▶ **INSTRUCTIONS FOR THE TASK**
The result should be every line that contains the word "presenta", taken from the material.

▶ **MATERIAL PROVIDED**
*****

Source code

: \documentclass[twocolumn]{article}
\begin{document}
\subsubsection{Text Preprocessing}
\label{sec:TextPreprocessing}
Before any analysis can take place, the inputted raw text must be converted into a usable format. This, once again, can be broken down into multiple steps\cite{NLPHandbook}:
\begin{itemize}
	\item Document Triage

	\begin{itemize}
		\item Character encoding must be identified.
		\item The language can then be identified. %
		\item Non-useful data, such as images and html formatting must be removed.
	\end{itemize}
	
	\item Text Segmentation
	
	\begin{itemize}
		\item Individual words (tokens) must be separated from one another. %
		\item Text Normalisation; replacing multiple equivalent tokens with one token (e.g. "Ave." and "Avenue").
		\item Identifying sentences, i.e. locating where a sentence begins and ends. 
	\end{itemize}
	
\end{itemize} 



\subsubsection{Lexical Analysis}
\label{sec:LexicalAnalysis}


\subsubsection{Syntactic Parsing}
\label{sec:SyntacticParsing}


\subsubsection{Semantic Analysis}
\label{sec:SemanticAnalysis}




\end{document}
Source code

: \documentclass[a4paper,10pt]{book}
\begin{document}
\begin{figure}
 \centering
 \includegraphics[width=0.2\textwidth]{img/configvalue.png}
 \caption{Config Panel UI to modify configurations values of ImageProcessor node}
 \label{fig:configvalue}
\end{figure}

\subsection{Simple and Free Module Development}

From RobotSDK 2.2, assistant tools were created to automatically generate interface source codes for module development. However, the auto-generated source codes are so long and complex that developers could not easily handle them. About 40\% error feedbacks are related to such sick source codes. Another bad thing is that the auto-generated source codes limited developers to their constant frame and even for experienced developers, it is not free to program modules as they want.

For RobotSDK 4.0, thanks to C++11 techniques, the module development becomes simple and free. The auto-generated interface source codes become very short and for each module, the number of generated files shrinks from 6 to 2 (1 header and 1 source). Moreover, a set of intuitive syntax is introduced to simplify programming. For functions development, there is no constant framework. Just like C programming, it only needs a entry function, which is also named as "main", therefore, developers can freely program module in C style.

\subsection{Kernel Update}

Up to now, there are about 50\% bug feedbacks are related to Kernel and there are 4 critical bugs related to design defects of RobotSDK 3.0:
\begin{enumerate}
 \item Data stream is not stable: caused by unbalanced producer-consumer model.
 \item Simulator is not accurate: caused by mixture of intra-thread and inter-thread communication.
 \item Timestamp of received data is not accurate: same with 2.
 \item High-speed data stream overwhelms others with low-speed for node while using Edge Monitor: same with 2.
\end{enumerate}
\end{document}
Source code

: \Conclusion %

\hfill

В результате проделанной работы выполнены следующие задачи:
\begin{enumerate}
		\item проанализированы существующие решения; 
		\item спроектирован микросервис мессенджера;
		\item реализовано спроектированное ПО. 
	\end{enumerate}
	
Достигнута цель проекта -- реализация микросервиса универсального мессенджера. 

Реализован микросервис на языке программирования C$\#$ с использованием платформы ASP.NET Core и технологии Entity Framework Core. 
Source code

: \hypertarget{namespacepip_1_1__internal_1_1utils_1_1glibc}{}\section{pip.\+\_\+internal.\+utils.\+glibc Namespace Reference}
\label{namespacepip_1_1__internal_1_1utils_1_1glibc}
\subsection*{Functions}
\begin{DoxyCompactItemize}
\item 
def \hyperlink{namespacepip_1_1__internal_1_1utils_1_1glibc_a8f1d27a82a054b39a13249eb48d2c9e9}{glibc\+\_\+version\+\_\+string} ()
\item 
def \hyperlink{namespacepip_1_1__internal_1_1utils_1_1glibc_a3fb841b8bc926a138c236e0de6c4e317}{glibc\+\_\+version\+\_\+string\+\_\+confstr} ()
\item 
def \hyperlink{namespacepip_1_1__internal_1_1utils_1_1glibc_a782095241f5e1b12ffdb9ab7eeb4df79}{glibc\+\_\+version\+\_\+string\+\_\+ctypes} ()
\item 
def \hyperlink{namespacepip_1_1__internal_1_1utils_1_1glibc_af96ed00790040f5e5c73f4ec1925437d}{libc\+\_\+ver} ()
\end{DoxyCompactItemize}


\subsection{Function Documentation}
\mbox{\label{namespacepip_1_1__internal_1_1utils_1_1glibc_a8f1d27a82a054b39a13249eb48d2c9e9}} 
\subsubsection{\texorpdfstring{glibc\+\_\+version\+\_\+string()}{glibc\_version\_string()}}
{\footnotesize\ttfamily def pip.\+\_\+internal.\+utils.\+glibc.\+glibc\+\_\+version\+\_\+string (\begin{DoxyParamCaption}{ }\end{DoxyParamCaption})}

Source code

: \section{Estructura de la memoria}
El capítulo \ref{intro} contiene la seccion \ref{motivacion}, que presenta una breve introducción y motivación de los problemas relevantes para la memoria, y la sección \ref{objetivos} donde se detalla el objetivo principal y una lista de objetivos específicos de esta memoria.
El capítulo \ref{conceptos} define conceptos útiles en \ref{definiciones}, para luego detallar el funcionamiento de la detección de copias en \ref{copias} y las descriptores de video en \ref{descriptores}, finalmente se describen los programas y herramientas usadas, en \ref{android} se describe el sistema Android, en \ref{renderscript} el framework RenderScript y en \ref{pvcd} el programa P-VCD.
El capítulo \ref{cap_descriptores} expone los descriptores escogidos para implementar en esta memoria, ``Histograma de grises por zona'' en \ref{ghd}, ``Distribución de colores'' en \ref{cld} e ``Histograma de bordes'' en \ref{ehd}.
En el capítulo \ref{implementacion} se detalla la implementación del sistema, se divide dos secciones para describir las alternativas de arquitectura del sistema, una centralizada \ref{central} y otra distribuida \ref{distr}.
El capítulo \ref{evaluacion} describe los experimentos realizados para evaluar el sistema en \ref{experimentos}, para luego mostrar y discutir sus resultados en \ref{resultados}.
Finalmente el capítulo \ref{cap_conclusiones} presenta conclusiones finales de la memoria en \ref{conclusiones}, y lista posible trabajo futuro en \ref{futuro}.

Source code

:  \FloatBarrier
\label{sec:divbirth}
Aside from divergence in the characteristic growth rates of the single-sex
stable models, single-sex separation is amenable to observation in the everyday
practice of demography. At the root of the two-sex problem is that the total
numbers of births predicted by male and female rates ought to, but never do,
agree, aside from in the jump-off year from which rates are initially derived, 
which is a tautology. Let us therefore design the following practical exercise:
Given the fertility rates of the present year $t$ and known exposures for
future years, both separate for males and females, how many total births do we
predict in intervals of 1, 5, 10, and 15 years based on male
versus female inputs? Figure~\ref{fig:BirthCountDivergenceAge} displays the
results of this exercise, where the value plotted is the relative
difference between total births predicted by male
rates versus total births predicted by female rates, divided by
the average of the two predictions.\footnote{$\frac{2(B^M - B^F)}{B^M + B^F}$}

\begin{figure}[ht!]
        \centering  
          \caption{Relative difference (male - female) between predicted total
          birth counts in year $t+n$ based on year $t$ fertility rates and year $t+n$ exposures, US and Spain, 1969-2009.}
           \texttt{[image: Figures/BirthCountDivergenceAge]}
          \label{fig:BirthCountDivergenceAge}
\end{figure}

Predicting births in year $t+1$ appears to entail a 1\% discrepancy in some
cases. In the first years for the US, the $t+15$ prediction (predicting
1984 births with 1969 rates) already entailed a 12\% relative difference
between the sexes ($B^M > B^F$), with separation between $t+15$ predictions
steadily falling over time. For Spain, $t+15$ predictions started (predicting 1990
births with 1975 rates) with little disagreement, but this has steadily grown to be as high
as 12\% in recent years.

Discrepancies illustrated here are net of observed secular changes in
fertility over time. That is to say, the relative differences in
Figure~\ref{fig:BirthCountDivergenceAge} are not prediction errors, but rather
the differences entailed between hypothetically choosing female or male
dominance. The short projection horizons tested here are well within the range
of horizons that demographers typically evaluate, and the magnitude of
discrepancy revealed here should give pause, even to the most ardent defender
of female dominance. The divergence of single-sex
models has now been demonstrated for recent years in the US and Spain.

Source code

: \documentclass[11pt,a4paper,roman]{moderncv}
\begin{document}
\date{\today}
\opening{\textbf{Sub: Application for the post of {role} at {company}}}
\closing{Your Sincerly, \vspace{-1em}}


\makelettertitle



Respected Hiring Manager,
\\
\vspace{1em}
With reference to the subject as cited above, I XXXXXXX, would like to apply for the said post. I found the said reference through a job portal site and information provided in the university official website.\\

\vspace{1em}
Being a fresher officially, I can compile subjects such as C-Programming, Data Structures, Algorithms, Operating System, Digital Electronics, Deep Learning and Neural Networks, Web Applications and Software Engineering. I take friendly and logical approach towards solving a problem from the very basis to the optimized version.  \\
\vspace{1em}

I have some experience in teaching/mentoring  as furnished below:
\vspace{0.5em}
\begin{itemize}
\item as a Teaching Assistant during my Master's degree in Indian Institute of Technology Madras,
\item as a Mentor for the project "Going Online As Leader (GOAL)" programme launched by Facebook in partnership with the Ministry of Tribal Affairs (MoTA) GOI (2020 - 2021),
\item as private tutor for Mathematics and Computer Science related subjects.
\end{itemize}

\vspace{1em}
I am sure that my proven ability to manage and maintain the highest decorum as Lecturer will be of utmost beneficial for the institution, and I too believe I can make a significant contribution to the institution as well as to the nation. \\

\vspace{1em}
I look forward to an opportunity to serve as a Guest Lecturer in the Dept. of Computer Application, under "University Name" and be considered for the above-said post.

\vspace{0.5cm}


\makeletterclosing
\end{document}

*****

▶ **TASK RESPONSE**
El capítulo \ref{intro} contiene la seccion \ref{motivacion}, que presenta una breve introducción y motivación de los problemas relevantes para la memoria, y la sección \ref{objetivos} donde se detalla el objetivo principal y una lista de objetivos específicos de esta memoria.
Finalmente el capítulo \ref{cap_conclusiones} presenta conclusiones finales de la memoria en \ref{conclusiones}, y lista posible trabajo futuro en \ref{futuro}.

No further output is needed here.